**Your instructions:**
Where the string "point" shows up in a line of the records, copy that line.

**Records for the exercise:**
================================

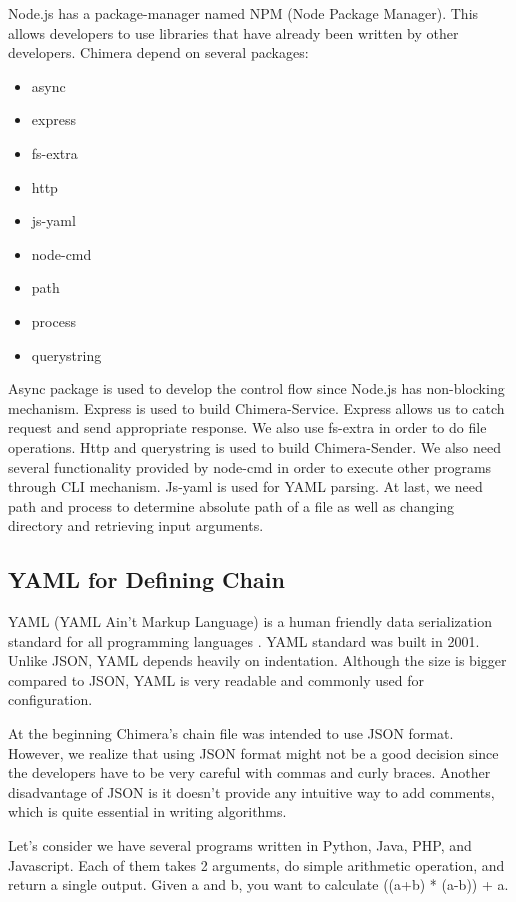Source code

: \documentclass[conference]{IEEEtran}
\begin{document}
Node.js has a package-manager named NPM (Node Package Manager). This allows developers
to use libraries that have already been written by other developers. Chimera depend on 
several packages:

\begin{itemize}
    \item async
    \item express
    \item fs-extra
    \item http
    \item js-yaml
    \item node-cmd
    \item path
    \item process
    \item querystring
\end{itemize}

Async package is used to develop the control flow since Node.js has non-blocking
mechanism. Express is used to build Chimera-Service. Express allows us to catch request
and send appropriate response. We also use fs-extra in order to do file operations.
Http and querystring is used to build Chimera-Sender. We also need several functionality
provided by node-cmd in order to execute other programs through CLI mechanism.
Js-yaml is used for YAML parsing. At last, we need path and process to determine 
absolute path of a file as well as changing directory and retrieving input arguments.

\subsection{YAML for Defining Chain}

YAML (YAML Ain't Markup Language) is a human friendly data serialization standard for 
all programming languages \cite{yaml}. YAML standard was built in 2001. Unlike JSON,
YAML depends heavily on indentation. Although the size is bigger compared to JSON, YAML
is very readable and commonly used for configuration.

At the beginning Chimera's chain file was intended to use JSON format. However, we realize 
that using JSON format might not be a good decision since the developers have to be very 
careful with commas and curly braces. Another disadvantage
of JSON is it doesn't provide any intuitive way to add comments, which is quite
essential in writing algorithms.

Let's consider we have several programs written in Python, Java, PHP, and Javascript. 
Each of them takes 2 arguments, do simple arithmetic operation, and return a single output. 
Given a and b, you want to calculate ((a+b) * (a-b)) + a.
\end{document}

================================

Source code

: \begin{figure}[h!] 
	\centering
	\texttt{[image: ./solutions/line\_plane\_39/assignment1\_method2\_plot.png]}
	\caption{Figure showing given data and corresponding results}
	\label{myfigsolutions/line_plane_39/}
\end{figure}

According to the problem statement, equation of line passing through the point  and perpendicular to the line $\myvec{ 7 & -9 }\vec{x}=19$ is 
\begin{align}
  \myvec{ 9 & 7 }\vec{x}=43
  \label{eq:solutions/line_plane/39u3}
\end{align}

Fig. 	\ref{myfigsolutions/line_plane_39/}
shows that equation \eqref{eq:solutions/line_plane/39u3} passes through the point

================================

**Answer below:**
According to the problem statement, equation of line passing through the point  and perpendicular to the line $\myvec{ 7 & -9 }\vec{x}=19$ is 
shows that equation \eqref{eq:solutions/line_plane/39u3} passes through the point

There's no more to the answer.